Source records START
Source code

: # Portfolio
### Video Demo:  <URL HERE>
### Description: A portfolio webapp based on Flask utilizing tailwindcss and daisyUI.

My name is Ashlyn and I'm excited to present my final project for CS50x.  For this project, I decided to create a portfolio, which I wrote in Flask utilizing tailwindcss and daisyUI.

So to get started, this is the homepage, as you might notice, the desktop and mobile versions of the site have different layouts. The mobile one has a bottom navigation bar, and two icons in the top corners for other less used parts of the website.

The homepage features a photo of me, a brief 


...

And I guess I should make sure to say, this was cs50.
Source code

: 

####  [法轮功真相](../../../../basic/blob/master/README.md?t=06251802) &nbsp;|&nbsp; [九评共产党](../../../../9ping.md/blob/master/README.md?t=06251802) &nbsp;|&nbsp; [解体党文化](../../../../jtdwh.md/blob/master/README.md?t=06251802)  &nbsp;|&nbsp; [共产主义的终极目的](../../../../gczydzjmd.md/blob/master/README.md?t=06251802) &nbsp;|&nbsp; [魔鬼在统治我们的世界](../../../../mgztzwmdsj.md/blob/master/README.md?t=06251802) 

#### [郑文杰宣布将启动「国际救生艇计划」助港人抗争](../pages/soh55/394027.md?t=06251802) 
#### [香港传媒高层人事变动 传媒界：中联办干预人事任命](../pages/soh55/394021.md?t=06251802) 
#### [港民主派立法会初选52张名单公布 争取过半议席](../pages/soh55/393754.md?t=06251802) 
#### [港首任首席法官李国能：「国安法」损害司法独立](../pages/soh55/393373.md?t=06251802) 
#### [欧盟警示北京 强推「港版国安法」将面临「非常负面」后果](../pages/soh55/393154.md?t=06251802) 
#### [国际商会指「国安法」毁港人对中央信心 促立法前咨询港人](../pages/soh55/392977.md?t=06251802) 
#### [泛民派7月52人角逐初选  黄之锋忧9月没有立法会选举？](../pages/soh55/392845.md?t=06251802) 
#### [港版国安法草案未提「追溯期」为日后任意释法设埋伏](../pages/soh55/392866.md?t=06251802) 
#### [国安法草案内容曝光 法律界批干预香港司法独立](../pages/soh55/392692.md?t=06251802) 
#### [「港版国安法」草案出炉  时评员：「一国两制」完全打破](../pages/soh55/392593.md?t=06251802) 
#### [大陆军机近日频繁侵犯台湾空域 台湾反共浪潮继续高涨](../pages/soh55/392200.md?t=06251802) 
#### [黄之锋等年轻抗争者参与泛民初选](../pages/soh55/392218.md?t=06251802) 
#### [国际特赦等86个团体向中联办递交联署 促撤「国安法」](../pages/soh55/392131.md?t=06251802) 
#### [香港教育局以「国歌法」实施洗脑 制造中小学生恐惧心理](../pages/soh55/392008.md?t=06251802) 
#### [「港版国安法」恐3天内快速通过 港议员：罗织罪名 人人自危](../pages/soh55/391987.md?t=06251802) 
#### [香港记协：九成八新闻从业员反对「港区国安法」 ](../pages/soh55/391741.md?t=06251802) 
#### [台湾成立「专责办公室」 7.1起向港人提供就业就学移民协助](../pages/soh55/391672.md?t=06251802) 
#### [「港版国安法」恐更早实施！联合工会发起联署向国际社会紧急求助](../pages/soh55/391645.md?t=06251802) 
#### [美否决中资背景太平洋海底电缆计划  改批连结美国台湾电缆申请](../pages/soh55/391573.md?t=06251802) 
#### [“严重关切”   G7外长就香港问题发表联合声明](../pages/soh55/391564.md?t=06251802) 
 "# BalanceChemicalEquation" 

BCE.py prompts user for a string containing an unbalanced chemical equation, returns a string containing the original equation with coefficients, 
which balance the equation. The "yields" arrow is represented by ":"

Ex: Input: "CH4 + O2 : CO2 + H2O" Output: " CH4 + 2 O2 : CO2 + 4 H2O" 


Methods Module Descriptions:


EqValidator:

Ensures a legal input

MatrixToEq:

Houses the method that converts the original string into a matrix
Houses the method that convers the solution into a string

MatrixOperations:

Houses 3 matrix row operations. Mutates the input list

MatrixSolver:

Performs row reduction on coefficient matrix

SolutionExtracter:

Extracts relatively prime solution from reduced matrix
Source records END
-- Problem --
With the records above in view, retype each one exactly.

-- Response --
Source code

: # Portfolio
### Video Demo:  <URL HERE>
### Description: A portfolio webapp based on Flask utilizing tailwindcss and daisyUI.

My name is Ashlyn and I'm excited to present my final project for CS50x.  For this project, I decided to create a portfolio, which I wrote in Flask utilizing tailwindcss and daisyUI.

So to get started, this is the homepage, as you might notice, the desktop and mobile versions of the site have different layouts. The mobile one has a bottom navigation bar, and two icons in the top corners for other less used parts of the website.

The homepage features a photo of me, a brief 


...

And I guess I should make sure to say, this was cs50.
Source code

: 

####  [法轮功真相](../../../../basic/blob/master/README.md?t=06251802) &nbsp;|&nbsp; [九评共产党](../../../../9ping.md/blob/master/README.md?t=06251802) &nbsp;|&nbsp; [解体党文化](../../../../jtdwh.md/blob/master/README.md?t=06251802)  &nbsp;|&nbsp; [共产主义的终极目的](../../../../gczydzjmd.md/blob/master/README.md?t=06251802) &nbsp;|&nbsp; [魔鬼在统治我们的世界](../../../../mgztzwmdsj.md/blob/master/README.md?t=06251802) 

#### [郑文杰宣布将启动「国际救生艇计划」助港人抗争](../pages/soh55/394027.md?t=06251802) 
#### [香港传媒高层人事变动 传媒界：中联办干预人事任命](../pages/soh55/394021.md?t=06251802) 
#### [港民主派立法会初选52张名单公布 争取过半议席](../pages/soh55/393754.md?t=06251802) 
#### [港首任首席法官李国能：「国安法」损害司法独立](../pages/soh55/393373.md?t=06251802) 
#### [欧盟警示北京 强推「港版国安法」将面临「非常负面」后果](../pages/soh55/393154.md?t=06251802) 
#### [国际商会指「国安法」毁港人对中央信心 促立法前咨询港人](../pages/soh55/392977.md?t=06251802) 
#### [泛民派7月52人角逐初选  黄之锋忧9月没有立法会选举？](../pages/soh55/392845.md?t=06251802) 
#### [港版国安法草案未提「追溯期」为日后任意释法设埋伏](../pages/soh55/392866.md?t=06251802) 
#### [国安法草案内容曝光 法律界批干预香港司法独立](../pages/soh55/392692.md?t=06251802) 
#### [「港版国安法」草案出炉  时评员：「一国两制」完全打破](../pages/soh55/392593.md?t=06251802) 
#### [大陆军机近日频繁侵犯台湾空域 台湾反共浪潮继续高涨](../pages/soh55/392200.md?t=06251802) 
#### [黄之锋等年轻抗争者参与泛民初选](../pages/soh55/392218.md?t=06251802) 
#### [国际特赦等86个团体向中联办递交联署 促撤「国安法」](../pages/soh55/392131.md?t=06251802) 
#### [香港教育局以「国歌法」实施洗脑 制造中小学生恐惧心理](../pages/soh55/392008.md?t=06251802) 
#### [「港版国安法」恐3天内快速通过 港议员：罗织罪名 人人自危](../pages/soh55/391987.md?t=06251802) 
#### [香港记协：九成八新闻从业员反对「港区国安法」 ](../pages/soh55/391741.md?t=06251802) 
#### [台湾成立「专责办公室」 7.1起向港人提供就业就学移民协助](../pages/soh55/391672.md?t=06251802) 
#### [「港版国安法」恐更早实施！联合工会发起联署向国际社会紧急求助](../pages/soh55/391645.md?t=06251802) 
#### [美否决中资背景太平洋海底电缆计划  改批连结美国台湾电缆申请](../pages/soh55/391573.md?t=06251802) 
#### [“严重关切”   G7外长就香港问题发表联合声明](../pages/soh55/391564.md?t=06251802) 
 "# BalanceChemicalEquation" 

BCE.py prompts user for a string containing an unbalanced chemical equation, returns a string containing the original equation with coefficients, 
which balance the equation. The "yields" arrow is represented by ":"

Ex: Input: "CH4 + O2 : CO2 + H2O" Output: " CH4 + 2 O2 : CO2 + 4 H2O" 


Methods Module Descriptions:


EqValidator:

Ensures a legal input

MatrixToEq:

Houses the method that converts the original string into a matrix
Houses the method that convers the solution into a string

MatrixOperations:

Houses 3 matrix row operations. Mutates the input list

MatrixSolver:

Performs row reduction on coefficient matrix

SolutionExtracter:

Extracts relatively prime solution from reduced matrix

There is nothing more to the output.